Click HERE for directions and a map.

Although it’s ridiculously expensive to park downtown, at least they give theatre goers a miniscule break with a validated parking stub. At this time, it’s $21 for a car. Here’s how the parking works: You get your parking stub at entry and after you park, you go to the lobby and get your parking stub validated.  When you come back after the show, you again go to the lobby and put your stub in the machine and then pay with cash or a credit card. You’ll get a paid stub that you can use when you drive through the gate upon leaving the garage.

You can also prepay online and get a barcoded “ticket” to use at both entry into and exit  from the garage. You MUST buy pre-paid parking for the show you will attend as there is a specific time frame for the specific day for each parking “ticket” you buy online. This is also $21. You can park your car in the garage no more than 2 hours prior and 6 hours after the performance.
Get your prepaid parking HERE.


Suite Service is an available option for almost all Bank of America Theatre performances. Located on the Mezzanine Level, the Suite offers a roomy place to hang out before the performance and at intermission, with complimentary light appetizers and a full private bar. Forget long lines for the restrooms, there are private restroom facilities in the suite, as well as a coat check and a place to stash your packages. Your suite attendants will watch your belongings while you enjoy the show. Suite Service added with your ticket purchase enhances your experience at the theatre tremendously.


Sitting  just west of State Street on Monroe, the physical structure of Bank of America Theatre dates back to 1906 when it first opened as the Majestic Theatre. The Majestic was Chicago’s first venue that cost over a million dollars to build and at the time, was the tallest building in the city. The Majestic was a hotspot on the vaudeville circuit then later played  host to celebrities like Harry Houdini until it shuttered it’s doors in 1932 during the Great Depression.

When it reopened in 1945 under new ownership, the now revamped and renamed Samuel Shubert Theatre was right on time for an ultra-patriotic era in American history. Coming at the heels of World War II, the uplifting, feel-good musicals such as Carousel, South Pacific and Guys and Dolls brought the crowds in droves.

In 1991, the 20-story Majestic Building (still the name of the theatre and the space above it) was sold to the Nederlander Organization but the theatre went dark for the next 15 years until a major renovation took place in 2005-2006.  The $14 million renovation not only returned the theatre to its original jewel-like opulence, but also created the Hampton Inn above it.  Naming rights went to the LaSalle Bank when it re-emerged as a major downtown theatre.
Click HERE to view pictures of the completed renovation by the architect firm, Booth Hansen.

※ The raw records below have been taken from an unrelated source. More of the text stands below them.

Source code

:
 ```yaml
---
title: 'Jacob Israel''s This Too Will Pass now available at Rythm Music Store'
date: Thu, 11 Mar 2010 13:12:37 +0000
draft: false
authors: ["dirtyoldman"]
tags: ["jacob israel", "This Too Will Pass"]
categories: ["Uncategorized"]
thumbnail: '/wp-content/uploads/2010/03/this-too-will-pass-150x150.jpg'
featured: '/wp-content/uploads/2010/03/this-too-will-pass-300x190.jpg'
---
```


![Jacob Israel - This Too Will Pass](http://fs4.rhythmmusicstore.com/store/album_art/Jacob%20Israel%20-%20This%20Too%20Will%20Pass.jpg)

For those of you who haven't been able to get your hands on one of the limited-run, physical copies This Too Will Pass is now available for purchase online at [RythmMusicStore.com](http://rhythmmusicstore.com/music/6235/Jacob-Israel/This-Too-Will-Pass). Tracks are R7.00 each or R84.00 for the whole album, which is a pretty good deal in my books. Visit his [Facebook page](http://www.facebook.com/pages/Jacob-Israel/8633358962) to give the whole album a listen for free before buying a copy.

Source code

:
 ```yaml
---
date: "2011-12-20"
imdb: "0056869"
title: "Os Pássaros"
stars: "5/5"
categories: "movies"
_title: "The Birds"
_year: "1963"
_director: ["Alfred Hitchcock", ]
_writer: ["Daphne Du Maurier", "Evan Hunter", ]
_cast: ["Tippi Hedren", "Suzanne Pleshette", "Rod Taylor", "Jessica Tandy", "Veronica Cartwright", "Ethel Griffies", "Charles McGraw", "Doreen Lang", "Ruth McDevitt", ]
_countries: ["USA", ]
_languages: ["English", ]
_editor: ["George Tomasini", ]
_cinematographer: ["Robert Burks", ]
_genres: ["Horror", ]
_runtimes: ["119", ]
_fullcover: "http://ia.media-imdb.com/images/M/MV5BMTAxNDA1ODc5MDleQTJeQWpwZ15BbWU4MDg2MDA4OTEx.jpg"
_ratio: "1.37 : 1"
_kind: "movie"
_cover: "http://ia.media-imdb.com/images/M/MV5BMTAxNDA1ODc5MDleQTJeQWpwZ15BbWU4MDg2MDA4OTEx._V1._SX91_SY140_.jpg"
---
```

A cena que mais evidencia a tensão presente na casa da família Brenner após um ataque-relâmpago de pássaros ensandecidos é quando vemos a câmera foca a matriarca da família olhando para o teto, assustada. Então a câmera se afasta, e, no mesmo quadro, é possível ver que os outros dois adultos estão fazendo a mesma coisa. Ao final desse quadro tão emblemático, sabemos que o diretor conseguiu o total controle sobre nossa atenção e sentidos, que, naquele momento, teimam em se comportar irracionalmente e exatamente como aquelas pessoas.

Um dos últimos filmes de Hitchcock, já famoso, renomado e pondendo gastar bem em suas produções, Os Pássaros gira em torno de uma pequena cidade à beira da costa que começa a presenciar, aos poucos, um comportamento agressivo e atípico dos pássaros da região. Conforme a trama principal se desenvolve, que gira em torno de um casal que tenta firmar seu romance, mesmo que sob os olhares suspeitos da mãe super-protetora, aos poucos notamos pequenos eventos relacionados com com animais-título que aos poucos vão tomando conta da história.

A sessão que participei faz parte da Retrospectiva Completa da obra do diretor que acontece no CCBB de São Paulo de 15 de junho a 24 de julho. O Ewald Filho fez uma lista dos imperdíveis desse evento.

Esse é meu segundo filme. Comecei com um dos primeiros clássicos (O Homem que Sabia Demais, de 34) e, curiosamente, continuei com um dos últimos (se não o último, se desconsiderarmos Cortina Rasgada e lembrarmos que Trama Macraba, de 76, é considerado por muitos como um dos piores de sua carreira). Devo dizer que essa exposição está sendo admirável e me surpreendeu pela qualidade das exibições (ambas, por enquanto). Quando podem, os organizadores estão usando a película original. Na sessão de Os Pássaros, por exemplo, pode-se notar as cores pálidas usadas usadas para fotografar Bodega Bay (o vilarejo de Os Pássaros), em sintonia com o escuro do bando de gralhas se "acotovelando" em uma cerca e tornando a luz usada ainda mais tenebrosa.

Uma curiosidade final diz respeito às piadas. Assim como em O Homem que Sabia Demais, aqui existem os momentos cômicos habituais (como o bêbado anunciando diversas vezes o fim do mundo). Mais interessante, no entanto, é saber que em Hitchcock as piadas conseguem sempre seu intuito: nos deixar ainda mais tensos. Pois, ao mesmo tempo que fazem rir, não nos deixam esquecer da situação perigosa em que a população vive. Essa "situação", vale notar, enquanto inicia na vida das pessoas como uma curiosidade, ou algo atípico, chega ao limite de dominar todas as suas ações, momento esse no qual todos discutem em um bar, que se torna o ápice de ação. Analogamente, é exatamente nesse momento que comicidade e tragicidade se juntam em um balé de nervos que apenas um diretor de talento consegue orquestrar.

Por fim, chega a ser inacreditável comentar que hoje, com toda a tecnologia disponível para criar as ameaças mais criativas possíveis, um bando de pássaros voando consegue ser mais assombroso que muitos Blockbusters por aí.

With building infrastructure completely overhauled, lobby space doubled, bathroom facilities tripled, and architectural elements uncovered after decades of being hidden, the only thing that couldn’t be expanded was the actual stage. Unlike other downtown theatre renovation projects, there was no neighboring building to cannibalize for a stage expansion. This created a very unique situation for the the new LaSalle Bank Theatre because it could be host pre-Broadway productions in a theatre with stage dimensions very close to most Broadway theatres in New York.